Le XIe arrondissement de Paris a été fortement impacté par les attentats en 2015. Après Charlie Hebdo le 7 janvier, l’arrondissement a payé un lourd tribut le 13 novembre dernier avec l’attaque de quatre bars et du Bataclan. Ces attentats ont causé la mort de 130 personnes et fait plus de 400 blessés. Plus de 5 000 habitants – témoins ou riverains - ont bénéficié par ailleurs d’un soutien psychologique mis en place par la mairie d’arrondissement. Depuis un mois, de plus en plus d’habitants des quartiers touchés par ces attaques affirment ouvertement vouloir quitter le secteur et sortir de Paris pour « protéger leurs vies et celles de leurs enfants ». Reportage


Au bistrot « A la bonne bière » situé rue de la Fontaine au Roi, où cinq personnes ont trouvé la mort et une quinzaine de clients grièvement touchés par les balles des assaillants, nous avons rencontré Christophe, un jeune homme rescapé de la tuerie. Ce soir-là, il prenait un verre avec une amie. « J’ai eu beaucoup de chance car je n’étais pas dans la ligne de tir directe des terroristes. J’ai été touché par une balle en ricochet qui m’a traversé le bras gauche. Mon amie, elle a eu moins de chance, elle a reçu trois balles dans le bras droit. Nous avons vécu un véritable enfer. Les gens autour de nous hurlaient de peur ou de douleur. » Christophe est sorti deux jours après de l’hôpital Tenon, beaucoup plus rapidement que son amie qui est restée quinze jours à l’hôpital. « Elle a perdu l’avant-bras droit dans l’affaire et son moral est au plus bas », témoigne Christophe. « Nous habitons depuis toujours ce quartier et nous nous posons vraiment la question de partir de là. Cela n’est pas du tout facile pour nous car nous aimons notre arrondissement et nous aurons un peu le sentiment d’abandonner les amis et ceux qui ont soufferts. Pour l’instant, nous restons. Ce qui me fait le plus souffrir c’est de voir comment notre si chouette quartier a changé de visage. Il n’y a pas une rue où rien ne nous replonge dans l’enfer du 13 novembre. »

Un quartier traumatisé

Une petite visite rapide de certains îlots du XIe sont là pour nous en convaincre : rue des Trois-Bornes, une montagne de fleurs est placée devant une fontaine. Là à quelques mètres, une jeune femme habitait un petit studio. Elle a été tuée au Bataclan. Ses voisins, ses amis ont alors érigé un petit mémorial pour rappeler son souvenir. Ailleurs encore, rue de la Folie Méricourt, à l’angle du parvis de l’église de Saint-Ambroise, encore un mémorial à la mémoire de Romain, le jeune gérant du bistrot « Cent kilos » mort à la terrasse d’un autre bar rue de Charonne. Boulevard Richard Lenoir, boulevard Voltaire, rue Oberkampf, rue Amelot, rue Saint-Maur, rue du Chemin Vert, rue de la Roquette, rue Sevan… : de très nombreuses rues rappellent le souvenir d’habitants morts ou blessés. 

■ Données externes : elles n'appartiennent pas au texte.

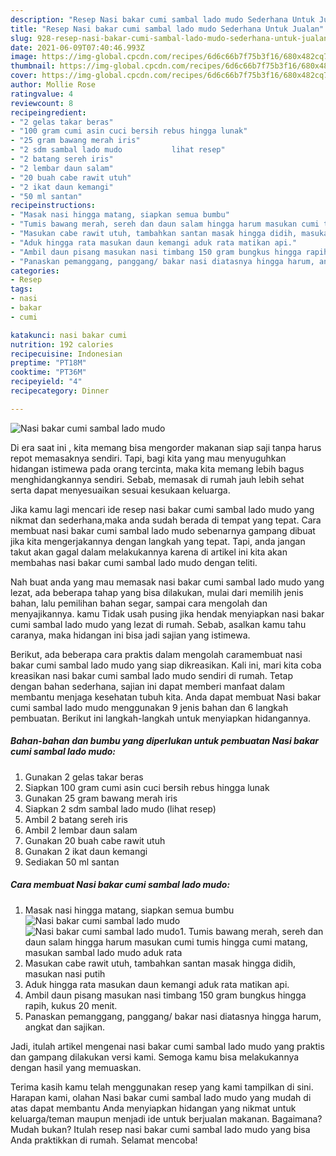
 ```yaml
---
description: "Resep Nasi bakar cumi sambal lado mudo Sederhana Untuk Jualan"
title: "Resep Nasi bakar cumi sambal lado mudo Sederhana Untuk Jualan"
slug: 928-resep-nasi-bakar-cumi-sambal-lado-mudo-sederhana-untuk-jualan
date: 2021-06-09T07:40:46.993Z
image: https://img-global.cpcdn.com/recipes/6d6c66b7f75b3f16/680x482cq70/nasi-bakar-cumi-sambal-lado-mudo-foto-resep-utama.jpg
thumbnail: https://img-global.cpcdn.com/recipes/6d6c66b7f75b3f16/680x482cq70/nasi-bakar-cumi-sambal-lado-mudo-foto-resep-utama.jpg
cover: https://img-global.cpcdn.com/recipes/6d6c66b7f75b3f16/680x482cq70/nasi-bakar-cumi-sambal-lado-mudo-foto-resep-utama.jpg
author: Mollie Rose
ratingvalue: 4
reviewcount: 8
recipeingredient:
- "2 gelas takar beras"
- "100 gram cumi asin cuci bersih rebus hingga lunak"
- "25 gram bawang merah iris"
- "2 sdm sambal lado mudo           lihat resep"
- "2 batang sereh iris"
- "2 lembar daun salam"
- "20 buah cabe rawit utuh"
- "2 ikat daun kemangi"
- "50 ml santan"
recipeinstructions:
- "Masak nasi hingga matang, siapkan semua bumbu"
- "Tumis bawang merah, sereh dan daun salam hingga harum masukan cumi tumis hingga cumi matang, masukan sambal lado mudo aduk rata"
- "Masukan cabe rawit utuh, tambahkan santan masak hingga didih, masukan nasi putih"
- "Aduk hingga rata masukan daun kemangi aduk rata matikan api."
- "Ambil daun pisang masukan nasi timbang 150 gram bungkus hingga rapih, kukus 20 menit."
- "Panaskan pemanggang, panggang/ bakar nasi diatasnya hingga harum, angkat dan sajikan."
categories:
- Resep
tags:
- nasi
- bakar
- cumi

katakunci: nasi bakar cumi 
nutrition: 192 calories
recipecuisine: Indonesian
preptime: "PT18M"
cooktime: "PT36M"
recipeyield: "4"
recipecategory: Dinner

---
```



![Nasi bakar cumi sambal lado mudo](https://img-global.cpcdn.com/recipes/6d6c66b7f75b3f16/680x482cq70/nasi-bakar-cumi-sambal-lado-mudo-foto-resep-utama.jpg)

Di era  saat ini , kita memang bisa mengorder makanan siap saji tanpa harus repot memasaknya sendiri. Tapi, bagi kita yang mau menyuguhkan hidangan istimewa pada orang tercinta, maka kita memang lebih bagus menghidangkannya sendiri. Sebab, memasak di rumah jauh lebih sehat serta dapat menyesuaikan sesuai kesukaan keluarga.

Jika kamu lagi mencari ide resep nasi bakar cumi sambal lado mudo yang nikmat dan sederhana,maka anda sudah berada di tempat yang tepat. Cara membuat nasi bakar cumi sambal lado mudo  sebenarnya gampang dibuat jika kita mengerjakannya dengan langkah yang tepat. Tapi, anda jangan takut akan gagal dalam melakukannya 
karena di artikel ini kita akan membahas nasi bakar cumi sambal lado mudo dengan teliti.  



Nah buat anda yang mau memasak nasi bakar cumi sambal lado mudo yang lezat, ada beberapa tahap yang bisa dilakukan, mulai dari memilih jenis bahan, lalu pemilihan bahan segar, sampai cara mengolah dan menyajikannya. kamu Tidak usah pusing jika hendak menyiapkan nasi bakar cumi sambal lado mudo yang lezat di rumah. Sebab, asalkan kamu  tahu caranya, maka hidangan ini bisa jadi sajian yang istimewa.

Berikut, ada beberapa cara praktis  dalam mengolah caramembuat nasi bakar cumi sambal lado mudo yang siap dikreasikan. Kali ini, mari kita coba kreasikan nasi bakar cumi sambal lado mudo sendiri di rumah. Tetap dengan bahan sederhana, sajian ini dapat memberi manfaat dalam membantu menjaga kesehatan tubuh kita. Anda dapat membuat Nasi bakar cumi sambal lado mudo menggunakan 9 jenis bahan dan 6 langkah pembuatan. Berikut ini langkah-langkah untuk menyiapkan hidangannya.

<!--inarticleads1-->

##### Bahan-bahan dan bumbu yang diperlukan untuk pembuatan Nasi bakar cumi sambal lado mudo:

1. Gunakan 2 gelas takar beras
1. Siapkan 100 gram cumi asin cuci bersih rebus hingga lunak
1. Gunakan 25 gram bawang merah iris
1. Siapkan 2 sdm sambal lado mudo           (lihat resep)
1. Ambil 2 batang sereh iris
1. Ambil 2 lembar daun salam
1. Gunakan 20 buah cabe rawit utuh
1. Gunakan 2 ikat daun kemangi
1. Sediakan 50 ml santan




<!--inarticleads2-->

##### Cara membuat Nasi bakar cumi sambal lado mudo:

1. Masak nasi hingga matang, siapkan semua bumbu
<img src="https://img-global.cpcdn.com/steps/675b525c0ac4f170/160x128cq70/nasi-bakar-cumi-sambal-lado-mudo-langkah-memasak-1-foto.jpg" alt="Nasi bakar cumi sambal lado mudo"><img src="https://img-global.cpcdn.com/steps/92e54e10372b2d11/160x128cq70/nasi-bakar-cumi-sambal-lado-mudo-langkah-memasak-1-foto.jpg" alt="Nasi bakar cumi sambal lado mudo">1. Tumis bawang merah, sereh dan daun salam hingga harum masukan cumi tumis hingga cumi matang, masukan sambal lado mudo aduk rata
1. Masukan cabe rawit utuh, tambahkan santan masak hingga didih, masukan nasi putih
1. Aduk hingga rata masukan daun kemangi aduk rata matikan api.
1. Ambil daun pisang masukan nasi timbang 150 gram bungkus hingga rapih, kukus 20 menit.
1. Panaskan pemanggang, panggang/ bakar nasi diatasnya hingga harum, angkat dan sajikan.




Jadi, itulah artikel mengenai  nasi bakar cumi sambal lado mudo  yang praktis dan gampang dilakukan versi kami. Semoga kamu bisa melakukannya dengan hasil yang memuaskan. 

Terima kasih kamu telah menggunakan resep yang kami tampilkan di sini. Harapan kami, olahan  Nasi bakar cumi sambal lado mudo yang mudah di atas dapat membantu Anda menyiapkan hidangan yang nikmat untuk keluarga/teman maupun menjadi ide untuk berjualan makanan. Bagaimana? Mudah bukan? Itulah resep nasi bakar cumi sambal lado mudo yang bisa Anda praktikkan di rumah. Selamat mencoba!

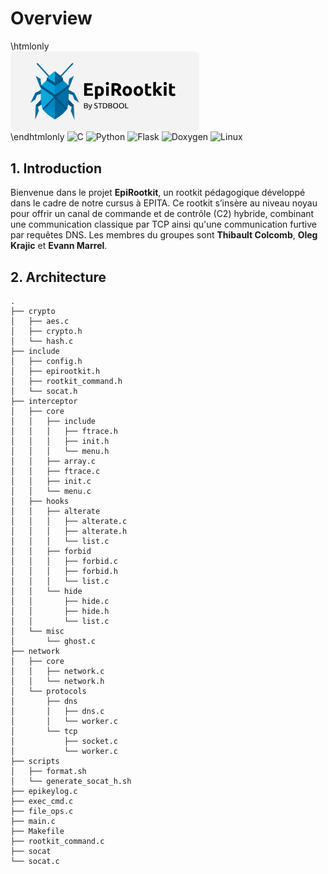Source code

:# Overview

\htmlonly
<img 
  src="../img/logo_white.png" 
  style="
    display: block;
    border-radius: 8px; 
    width: 60%;
    overflow: hidden;
  "
/>
\endhtmlonly
![C](https://img.shields.io/badge/c-%2300599C.svg?logo=c&logoColor=white) ![Python](https://img.shields.io/badge/python-3670A0?logo=python&logoColor=ffdd54) ![Flask](https://img.shields.io/badge/flask-%23000.svg?logo=flask&logoColor=white) ![Doxygen](https://img.shields.io/badge/doxygen-2C4AA8?logo=doxygen&logoColor=white) ![Linux](https://img.shields.io/badge/Linux-FCC624?logo=linux&logoColor=black)

## 1. Introduction

Bienvenue dans le projet **EpiRootkit**, un rootkit pédagogique développé dans le cadre de notre cursus à EPITA. Ce rootkit s’insère au niveau noyau pour offrir un canal de commande et de contrôle (C2) hybride, combinant une communication classique par TCP ainsi qu'une communication furtive par requêtes DNS. Les membres du groupes sont **Thibault Colcomb**, **Oleg Krajic** et **Evann Marrel**.

## 2. Architecture

```
.
├── crypto
│   ├── aes.c
│   ├── crypto.h
│   └── hash.c
├── include
│   ├── config.h
│   ├── epirootkit.h
│   ├── rootkit_command.h
│   └── socat.h
├── interceptor
│   ├── core
│   │   ├── include
│   │   │   ├── ftrace.h
│   │   │   ├── init.h
│   │   │   └── menu.h
│   │   ├── array.c
│   │   ├── ftrace.c
│   │   ├── init.c
│   │   └── menu.c
│   ├── hooks
│   │   ├── alterate
│   │   │   ├── alterate.c
│   │   │   ├── alterate.h
│   │   │   └── list.c
│   │   ├── forbid
│   │   │   ├── forbid.c
│   │   │   ├── forbid.h
│   │   │   └── list.c
│   │   └── hide
│   │       ├── hide.c
│   │       ├── hide.h
│   │       └── list.c
│   └── misc
│       └── ghost.c
├── network
│   ├── core
│   │   ├── network.c
│   │   └── network.h
│   └── protocols
│       ├── dns
│       │   ├── dns.c
│       │   └── worker.c
│       └── tcp
│           ├── socket.c
│           └── worker.c
├── scripts
│   ├── format.sh
│   └── generate_socat_h.sh
├── epikeylog.c
├── exec_cmd.c
├── file_ops.c
├── main.c
├── Makefile
├── rootkit_command.c
├── socat
└── socat.c
```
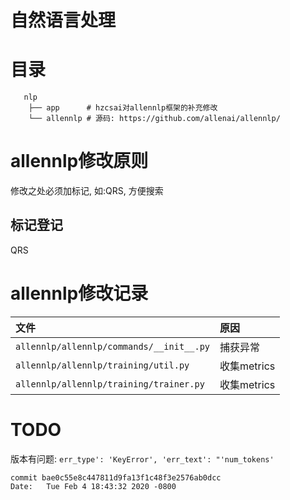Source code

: # 自然语言处理

# 目录

```
   nlp 
    ├── app      # hzcsai对allennlp框架的补充修改
    └── allennlp # 源码: https://github.com/allenai/allennlp/
```

# allennlp修改原则

修改之处必须加标记, 如:QRS, 方便搜索

## 标记登记

QRS

# allennlp修改记录

| 文件 | 原因 |
|:----|:----|
| `allennlp/allennlp/commands/__init__.py` | 捕获异常 |
| `allennlp/allennlp/training/util.py` | 收集metrics |
| `allennlp/allennlp/training/trainer.py` | 收集metrics |


# TODO

版本有问题: `err_type': 'KeyError', 'err_text': "'num_tokens'`
```
commit bae0c55e8c447811d9fa13f1c48f3e2576ab0dcc
Date:   Tue Feb 4 18:43:32 2020 -0800
```
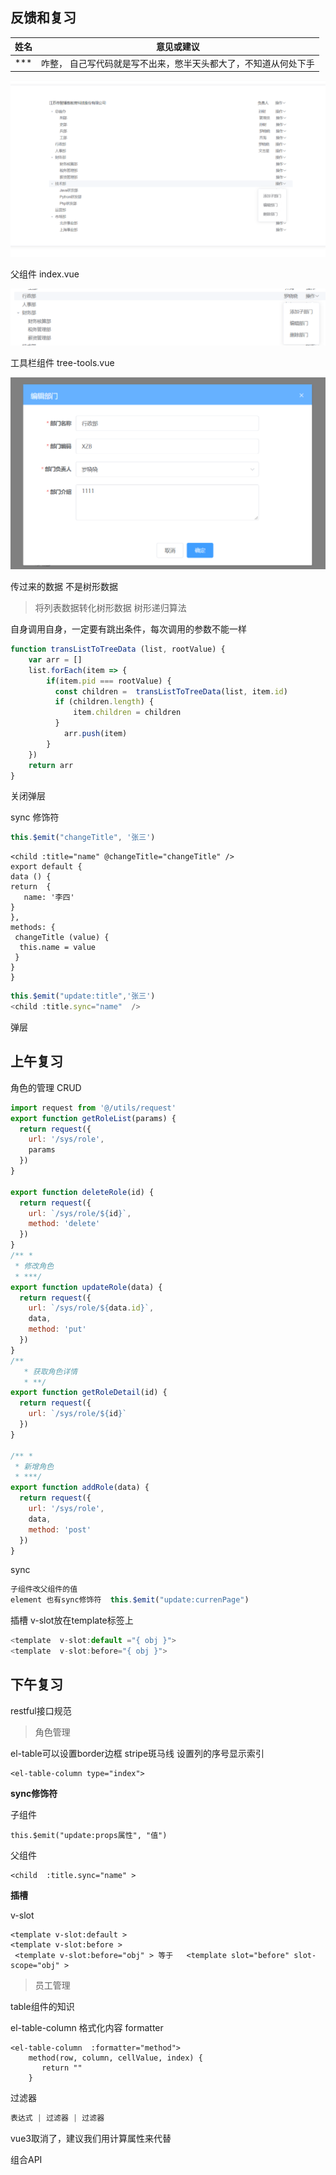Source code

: ## 反馈和复习

| 姓名 | 意见或建议                                                   |
| ---- | ------------------------------------------------------------ |
| ***  | 咋整， 自己写代码就是写不出来，憋半天头都大了，不知道从何处下手 |

![image-20201210085013588](assets/image-20201210085013588.png)

父组件 index.vue

![image-20201210085043964](assets/image-20201210085043964.png)

工具栏组件  tree-tools.vue



![image-20201210085112559](assets/image-20201210085112559.png)



传过来的数据 不是树形数据

>  将列表数据转化树形数据    树形递归算法

自身调用自身，一定要有跳出条件，每次调用的参数不能一样

```js
function transListToTreeData (list, rootValue) {
    var arr = []
    list.forEach(item => {
        if(item.pid === rootValue) {
          const children =  transListToTreeData(list, item.id)
          if (children.length) {
              item.children = children
          }
            arr.push(item)
        }
    })
    return arr
}
```

关闭弹层

sync 修饰符

```js
this.$emit("changeTitle", '张三')
```

```vue
<child :title="name" @changeTitle="changeTitle" />
export default {
data () {
return  {  
   name: '李四'
}
},
methods: {
 changeTitle (value) {
  this.name = value
 } 
}
}
```

```js
this.$emit("update:title",'张三')
<child :title.sync="name"  />

```



弹层

## 上午复习

角色的管理 CRUD

```js
import request from '@/utils/request'
export function getRoleList(params) {
  return request({
    url: '/sys/role',
    params
  })
}

export function deleteRole(id) {
  return request({
    url: `/sys/role/${id}`,
    method: 'delete'
  })
}
/** *
 * 修改角色
 * ***/
export function updateRole(data) {
  return request({
    url: `/sys/role/${data.id}`,
    data,
    method: 'put'
  })
}
/**
   * 获取角色详情
   * **/
export function getRoleDetail(id) {
  return request({
    url: `/sys/role/${id}`
  })
}

/** *
 * 新增角色
 * ***/
export function addRole(data) {
  return request({
    url: '/sys/role',
    data,
    method: 'post'
  })
}

```

sync

```js
子组件改父组件的值
element 也有sync修饰符  this.$emit("update:currenPage")
```

插槽   v-slot放在template标签上 

<child  slot="before" slot-scope="{  obj }">

```js
<template  v-slot:default ="{ obj }">
<template  v-slot:before="{ obj }">
```

## 下午复习

restful接口规范

>  角色管理

el-table可以设置border边框  stripe斑马线  设置列的序号显示索引

```vue
<el-table-column type="index">
```

**sync修饰符**

子组件

```vue
this.$emit("update:props属性", "值")
```

父组件

```vue
<child  :title.sync="name" >
```

**插槽**

v-slot

```vue
<template v-slot:default >
<template v-slot:before >
 <template v-slot:before="obj" > 等于   <template slot="before" slot-scope="obj" >
```



> 员工管理

table组件的知识

el-table-column 格式化内容  formatter

```vue
<el-table-column  :formatter="method">
    method(row, column, cellValue, index) {
       return ""
    }
```

过滤器 

```js
表达式 | 过滤器 | 过滤器
```

vue3取消了，建议我们用计算属性来代替

组合API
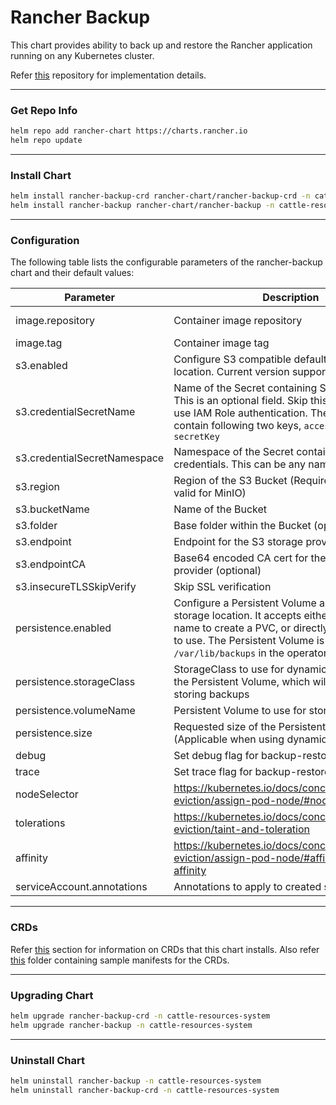 # Rancher Backup

This chart provides ability to back up and restore the Rancher application running on any Kubernetes cluster.

Refer [this](https://github.com/rancher/backup-restore-operator) repository for implementation details.

-----

### Get Repo Info
```bash
helm repo add rancher-chart https://charts.rancher.io
helm repo update
```

-----

### Install Chart
```bash
helm install rancher-backup-crd rancher-chart/rancher-backup-crd -n cattle-resources-system --create-namespace
helm install rancher-backup rancher-chart/rancher-backup -n cattle-resources-system
```

-----

### Configuration
The following table lists the configurable parameters of the rancher-backup chart and their default values:

| Parameter   |      Description      |  Default |
|----------|---------------|-------|
| image.repository |  Container image repository | rancher/backup-restore-operator |
| image.tag |    Container image tag  |   v0.1.0-rc1 |
| s3.enabled | Configure S3 compatible default storage location. Current version supports S3 and MinIO |    false |
| s3.credentialSecretName | Name of the Secret containing S3 credentials. This is an optional field. Skip this field in order to use IAM Role authentication. The Secret must contain following two keys, `accessKey` and `secretKey` |    "" |
| s3.credentialSecretNamespace | Namespace of the Secret containing S3 credentials. This can be any namespace. |    "" |
| s3.region | Region of the S3 Bucket (Required for S3, not valid for MinIO) |    "" |
| s3.bucketName | Name of the Bucket |    "" |
| s3.folder | Base folder within the Bucket (optional) |    "" |
| s3.endpoint | Endpoint for the S3 storage provider |   "" |
| s3.endpointCA | Base64 encoded CA cert for the S3 storage provider (optional) | "" |
| s3.insecureTLSSkipVerify |  Skip SSL verification | false |
| persistence.enabled |  Configure a Persistent Volume as the default storage location. It accepts either a StorageClass name to create a PVC, or directly accepts the PV to use. The Persistent Volume is mounted at `/var/lib/backups` in the operator pod | false |
| persistence.storageClass |  StorageClass to use for dynamically provisioning the Persistent Volume, which will be used for storing backups | "" |
| persistence.volumeName |  Persistent Volume to use for storing backups | "" |
| persistence.size |  Requested size of the Persistent Volume (Applicable when using dynamic provisioning) | "" |
| debug | Set debug flag for backup-restore deployment | false |
| trace | Set trace flag for backup-restore deployment | false |
| nodeSelector | https://kubernetes.io/docs/concepts/scheduling-eviction/assign-pod-node/#nodeselector | {} |
| tolerations | https://kubernetes.io/docs/concepts/scheduling-eviction/taint-and-toleration | [] |
| affinity | https://kubernetes.io/docs/concepts/scheduling-eviction/assign-pod-node/#affinity-and-anti-affinity | {} |
| serviceAccount.annotations | Annotations to apply to created service account | {} |

-----

### CRDs

Refer [this](https://github.com/rancher/backup-restore-operator#crds) section for information on CRDs that this chart installs. Also refer [this](https://github.com/rancher/backup-restore-operator/tree/master/examples) folder containing sample manifests for the CRDs.

-----
### Upgrading Chart
```bash
helm upgrade rancher-backup-crd -n cattle-resources-system
helm upgrade rancher-backup -n cattle-resources-system
```

-----
### Uninstall Chart

```bash
helm uninstall rancher-backup -n cattle-resources-system
helm uninstall rancher-backup-crd -n cattle-resources-system
```

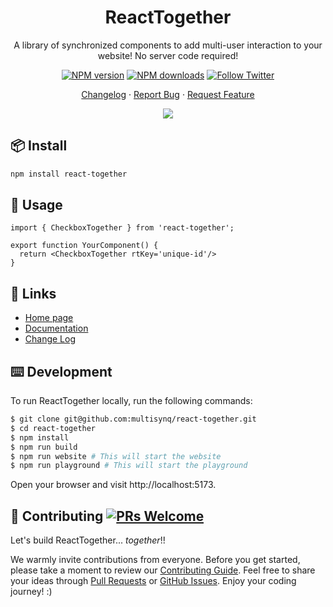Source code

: <div align="center"><a name="readme-top"></a>

<h1>ReactTogether</h1>

A library of synchronized components to add multi-user interaction to your website! No server code required!

[![NPM version][npm-image]][npm-url]
[![NPM downloads][download-image]][download-url]
[![Follow Twitter][twitter-image]][twitter-url] 

[Changelog](./react-together/CHANGELOG.md) · [Report Bug][github-issues-url] · [Request Feature][github-issues-url]

![](https://raw.githubusercontent.com/andreasbm/readme/master/assets/lines/rainbow.png)

[npm-image]: https://img.shields.io/npm/v/react-together.svg
[npm-url]: https://www.npmjs.com/package/react-together

[download-image]: https://img.shields.io/npm/dm/react-together.svg?style=flat-square
[download-url]: https://npmjs.org/package/antd
[twitter-image]: https://img.shields.io/twitter/follow/Multisynq.svg?label=Multisynq
[twitter-url]: https://twitter.com/Multisynq
[github-issues-url]: https://new-issue.ant.design

</div>

## 📦 Install

```bash
npm install react-together
```

## 🔨 Usage

```tsx
import { CheckboxTogether } from 'react-together';

export function YourComponent() {
  return <CheckboxTogether rtKey='unique-id'/>
}
```

## 🔗 Links

- [Home page](https://react-together.dev/)
- [Documentation](https://react-together.dev/getting-started)
- [Change Log](./react-together/CHANGELOG.md)


## ⌨️ Development

To run ReactTogether locally, run the following commands:

```bash
$ git clone git@github.com:multisynq/react-together.git
$ cd react-together
$ npm install
$ npm run build
$ npm run website # This will start the website
$ npm run playground # This will start the playground
```

Open your browser and visit http://localhost:5173.

## 🤝 Contributing [![PRs Welcome](https://img.shields.io/badge/PRs-welcome-brightgreen.svg?style=flat-square)](http://makeapullrequest.com)


Let's build ReactTogether... *together*!!

We warmly invite contributions from everyone. Before you get started, please take a moment to review our [Contributing Guide](https://reacttogether.dev/#/contributing). Feel free to share your ideas through [Pull Requests](https://github.com/multisynq/react-together/pulls) or [GitHub Issues](https://github.com/multisynq/react-together/issues). Enjoy your coding journey! :)

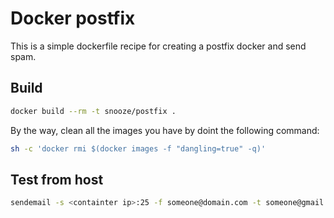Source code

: # Docker postfix

This is a simple dockerfile recipe for creating a postfix docker and send spam.

## Build

```bash
docker build --rm -t snooze/postfix .
```

By the way, clean all the <none> images you have by doint the following command:

```bash
sh -c 'docker rmi $(docker images -f "dangling=true" -q)'
```

## Test from host

```bash
sendemail -s <containter ip>:25 -f someone@domain.com -t someone@gmail.com -u Hello again  -m Hello again 
```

« A l’ouest du XIe, les transactions sont au point mort »

Sur l’année 2015, l’immobilier sur le XIe résiste mais on assiste depuis mi-novembre à un réel fléchissement des transactions, en particulier dans le secteur République-Oberkampf et plus largement sur le secteur ouest de l’arrondissement délimité par la rue du Chemin Vert. Si à l’est de cette « ligne », le marché ne semble pas trop affecté par la vague d’attentats de 2015, il en est autrement pour l’autre partie. Selon Samuel Berrih, agent immobilier et sociétaire de la SO.CA.F., « les transactions sur le secteur République-Oberkampf sont au point mort depuis le 13 novembre. On avait déjà vécu cette situation au début de l’année avec l’attentat contre Charlie Hebdo, ce phénomène avait duré plusieurs mois. Nous avons observé un retour à la normale au début de l’été et jusqu’à novembre. Pour l’instant, il est encore un peu tôt pour expliquer la situation uniquement par les attentats, même s’il est fort probable que ces évènements y ont beaucoup contribué », estime Samuel Berrih.  

« Depuis le drame, je n’ai pas reçu le moindre coup de fil »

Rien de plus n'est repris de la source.